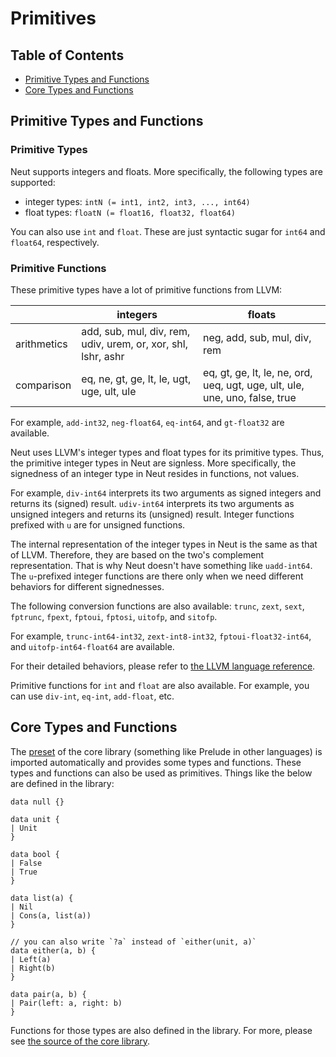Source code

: # Primitives

## Table of Contents

- [Primitive Types and Functions](#primitive-types-and-functions)
- [Core Types and Functions](#core-types-and-functions)

## Primitive Types and Functions

### Primitive Types

Neut supports integers and floats. More specifically, the following types are supported:

- integer types: `intN (= int1, int2, int3, ..., int64)`
- float types: `floatN (= float16, float32, float64)`

You can also use `int` and `float`. These are just syntactic sugar for `int64` and `float64`, respectively.

### Primitive Functions

These primitive types have a lot of primitive functions from LLVM:

|             | integers                                                      | floats                                                                      |
| ----------- | ------------------------------------------------------------- | --------------------------------------------------------------------------- |
| arithmetics | add, sub, mul, div, rem, udiv, urem, or, xor, shl, lshr, ashr | neg, add, sub, mul, div, rem                                                |
| comparison  | eq, ne, gt, ge, lt, le, ugt, uge, ult, ule                    | eq, gt, ge, lt, le, ne, ord, ueq, ugt, uge, ult, ule, une, uno, false, true |

For example, `add-int32`, `neg-float64`, `eq-int64`, and `gt-float32` are available.

Neut uses LLVM's integer types and float types for its primitive types. Thus, the primitive integer types in Neut are signless. More specifically, the signedness of an integer type in Neut resides in functions, not values.

For example, `div-int64` interprets its two arguments as signed integers and returns its (signed) result. `udiv-int64` interprets its two arguments as unsigned integers and returns its (unsigned) result. Integer functions prefixed with `u` are for unsigned functions.

The internal representation of the integer types in Neut is the same as that of LLVM. Therefore, they are based on the two's complement representation. That is why Neut doesn't have something like `uadd-int64`. The `u`-prefixed integer functions are there only when we need different behaviors for different signednesses.

The following conversion functions are also available: `trunc`, `zext`, `sext`, `fptrunc`, `fpext`, `fptoui`, `fptosi`, `uitofp`, and `sitofp`.

For example, `trunc-int64-int32`, `zext-int8-int32`, `fptoui-float32-int64`, and `uitofp-int64-float64` are available.

For their detailed behaviors, please refer to [the LLVM language reference](https://llvm.org/docs/LangRef.html).

<div class="info-block">

Primitive functions for `int` and `float` are also available. For example, you can use `div-int`, `eq-int`, `add-float`, etc.

</div>

## Core Types and Functions

The [preset](./modules.md#preset) of the core library (something like Prelude in other languages) is imported automatically and provides some types and functions. These types and functions can also be used as primitives. Things like the below are defined in the library:

```neut
data null {}

data unit {
| Unit
}

data bool {
| False
| True
}

data list(a) {
| Nil
| Cons(a, list(a))
}

// you can also write `?a` instead of `either(unit, a)`
data either(a, b) {
| Left(a)
| Right(b)
}

data pair(a, b) {
| Pair(left: a, right: b)
}
```

Functions for those types are also defined in the library. For more, please see [the source of the core library](https://github.com/vekatze/neut-core/tree/main/source).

▬▬▬

§ Work to complete:
Look over the records. Copy the lines that include the word "data".

§ Answer below:
data null {}
data unit {
data bool {
data list(a) {
data either(a, b) {
data pair(a, b) {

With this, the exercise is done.